A pergunta do milhão: dá para usar no dia a dia?

Sim. A mudança de interface é radical, e quem já está acostumado com o Windows vai chiar (você, suporte técnico de mãe, pai e tios, prepare-se). Por mais que a Microsoft diga que a interface nova é fácil (e é), é um salto grande em relação ao que era feito antes. É mais previsível aguardar consumidores irados pedindo para voltar ao Windows 7 (lembram do caso Windows Vista? Então, só que agora é com um OS melhorado). Se você pensar que até a Intel se preocupa com isso, a coisa é séria. Dá vontade de tocar na tela usando o sistema (e nada como adicionar um recurso de hardware para subir o preço do seu notebook, não?)

De qualquer modo, o Windows 8 marca a grande transição da Microsoft para a era pós-PC. Seu novo sistema operacional é feito para PCs e altamente otimizado para tablets e telas sensíveis ao toque, e é aqui o grande (ao meu ver) salto da turma de Redmond. Ficaram razoavelmente quietos com o crescimento do iPad e seu domínio dos tablets e nessa área a Microsoft tem ao seu favor a falta de competência do Google em adaptar o Android de maneira decente para esses dispositivos (Android é incrível no celular, porém).

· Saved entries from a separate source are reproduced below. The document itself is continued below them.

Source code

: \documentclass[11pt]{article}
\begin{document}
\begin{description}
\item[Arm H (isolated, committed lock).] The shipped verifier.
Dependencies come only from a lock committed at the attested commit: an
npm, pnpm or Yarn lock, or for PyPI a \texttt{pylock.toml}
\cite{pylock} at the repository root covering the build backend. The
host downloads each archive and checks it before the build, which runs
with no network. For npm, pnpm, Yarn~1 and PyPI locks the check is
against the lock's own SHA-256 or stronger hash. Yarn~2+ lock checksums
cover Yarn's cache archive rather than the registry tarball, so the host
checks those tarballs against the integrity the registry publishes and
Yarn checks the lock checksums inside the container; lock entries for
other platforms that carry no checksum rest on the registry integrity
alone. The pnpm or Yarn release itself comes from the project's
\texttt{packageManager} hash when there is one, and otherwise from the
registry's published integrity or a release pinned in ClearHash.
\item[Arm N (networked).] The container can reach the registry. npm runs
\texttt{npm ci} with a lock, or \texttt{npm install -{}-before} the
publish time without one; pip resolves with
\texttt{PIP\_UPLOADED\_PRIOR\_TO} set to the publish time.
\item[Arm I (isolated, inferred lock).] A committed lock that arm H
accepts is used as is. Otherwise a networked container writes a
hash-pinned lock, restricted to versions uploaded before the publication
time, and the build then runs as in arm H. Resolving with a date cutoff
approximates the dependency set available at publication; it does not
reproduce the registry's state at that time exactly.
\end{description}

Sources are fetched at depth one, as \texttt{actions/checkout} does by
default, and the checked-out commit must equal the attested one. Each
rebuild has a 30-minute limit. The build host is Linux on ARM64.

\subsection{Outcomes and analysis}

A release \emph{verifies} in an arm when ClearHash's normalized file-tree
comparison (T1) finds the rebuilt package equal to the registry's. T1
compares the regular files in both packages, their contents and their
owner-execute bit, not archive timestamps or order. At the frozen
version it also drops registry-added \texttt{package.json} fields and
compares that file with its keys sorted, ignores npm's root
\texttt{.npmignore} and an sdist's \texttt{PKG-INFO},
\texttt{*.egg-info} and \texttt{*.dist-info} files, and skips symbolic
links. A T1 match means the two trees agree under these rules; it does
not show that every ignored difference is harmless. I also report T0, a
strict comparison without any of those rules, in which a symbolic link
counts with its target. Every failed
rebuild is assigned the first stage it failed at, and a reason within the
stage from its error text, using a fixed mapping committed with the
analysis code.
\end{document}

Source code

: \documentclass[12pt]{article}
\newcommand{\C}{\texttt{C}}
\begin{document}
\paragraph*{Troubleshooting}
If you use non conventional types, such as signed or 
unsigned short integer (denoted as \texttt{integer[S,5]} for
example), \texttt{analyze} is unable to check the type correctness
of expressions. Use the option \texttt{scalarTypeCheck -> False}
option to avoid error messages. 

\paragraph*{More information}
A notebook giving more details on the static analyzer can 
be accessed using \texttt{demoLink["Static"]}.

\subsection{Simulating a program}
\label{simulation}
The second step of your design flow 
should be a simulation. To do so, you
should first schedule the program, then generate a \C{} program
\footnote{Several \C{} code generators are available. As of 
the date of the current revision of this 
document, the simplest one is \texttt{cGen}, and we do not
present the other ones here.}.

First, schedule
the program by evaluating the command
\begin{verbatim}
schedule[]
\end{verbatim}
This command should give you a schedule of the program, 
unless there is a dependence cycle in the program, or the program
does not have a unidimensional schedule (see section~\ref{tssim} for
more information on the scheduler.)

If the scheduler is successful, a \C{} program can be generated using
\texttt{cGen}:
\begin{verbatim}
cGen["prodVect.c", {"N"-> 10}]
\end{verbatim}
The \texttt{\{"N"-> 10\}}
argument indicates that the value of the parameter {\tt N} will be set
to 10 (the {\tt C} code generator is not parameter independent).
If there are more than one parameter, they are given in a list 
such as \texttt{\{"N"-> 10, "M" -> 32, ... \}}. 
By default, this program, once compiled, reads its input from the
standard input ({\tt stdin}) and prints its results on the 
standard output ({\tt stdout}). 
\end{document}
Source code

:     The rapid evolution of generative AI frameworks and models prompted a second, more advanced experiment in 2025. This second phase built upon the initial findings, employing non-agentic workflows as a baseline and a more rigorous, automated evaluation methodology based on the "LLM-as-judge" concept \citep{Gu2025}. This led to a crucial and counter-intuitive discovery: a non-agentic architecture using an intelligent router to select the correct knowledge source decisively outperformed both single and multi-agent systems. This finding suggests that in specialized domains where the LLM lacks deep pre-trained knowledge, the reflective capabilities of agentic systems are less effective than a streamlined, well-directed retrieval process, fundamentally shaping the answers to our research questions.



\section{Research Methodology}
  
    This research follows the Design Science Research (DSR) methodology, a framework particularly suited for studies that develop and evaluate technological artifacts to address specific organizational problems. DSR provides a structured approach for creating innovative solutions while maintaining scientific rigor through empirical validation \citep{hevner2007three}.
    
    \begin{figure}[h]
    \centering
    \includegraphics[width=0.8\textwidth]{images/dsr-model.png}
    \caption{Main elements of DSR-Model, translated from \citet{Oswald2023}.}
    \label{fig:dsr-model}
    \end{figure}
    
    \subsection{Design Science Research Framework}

O outro truque na manga da Microsoft é o Windows RT, feito para rodar em processadores ARM e que vai (espero) nos levar a um novo patamar de mobilidade com baterias de longa duração, 3G e Wi-Fi embutidos e “sem aquecimento” (nas palavras da engenheira da Microsoft). Com a mesma interface, mais um bom navegador e o pacote Office instalado, tem tudo para dar certo – se o preço ajudar.

As diferenças do RT ficam na incompatibilidade de drivers antigos (e nem todos os atuais vão funcionar no começo) e de aplicativos antigos também incompatíveis (feitos para X86; apps novos feitos para Windows 8 vão rodar). Como disse, tudo depende de preço e também de desempenho (a Microsoft e nenhum fabricante de hardware liberou ainda para testes um produto com Windows RT, e a MS não deixa chegar perto do Surface que, olha só, já até passeou pelo Brasil).

Vale lembrar que os grandes fabricantes mostraram suas armas com Windows 8 na última Computex, em Taipei, e na IFA, de Berlim (e mais por vir). Agora, é esperar os preços da licença do pacote completo e o que os vendedores de hardware (incluindo a própria Microsoft com o Surface) vão oferecer e cobrar – saberemos disso no dia 25 de outubro, quando a Microsoft fará o lançamento para imprensa brasileira em São Paulo (e mundial em Nova York). A atualização do Windows 7 para o Windows 8 em máquinas novas custa R$ 29 para computadores comprados entre 02 de junho/12 e 31 de janeiro/13.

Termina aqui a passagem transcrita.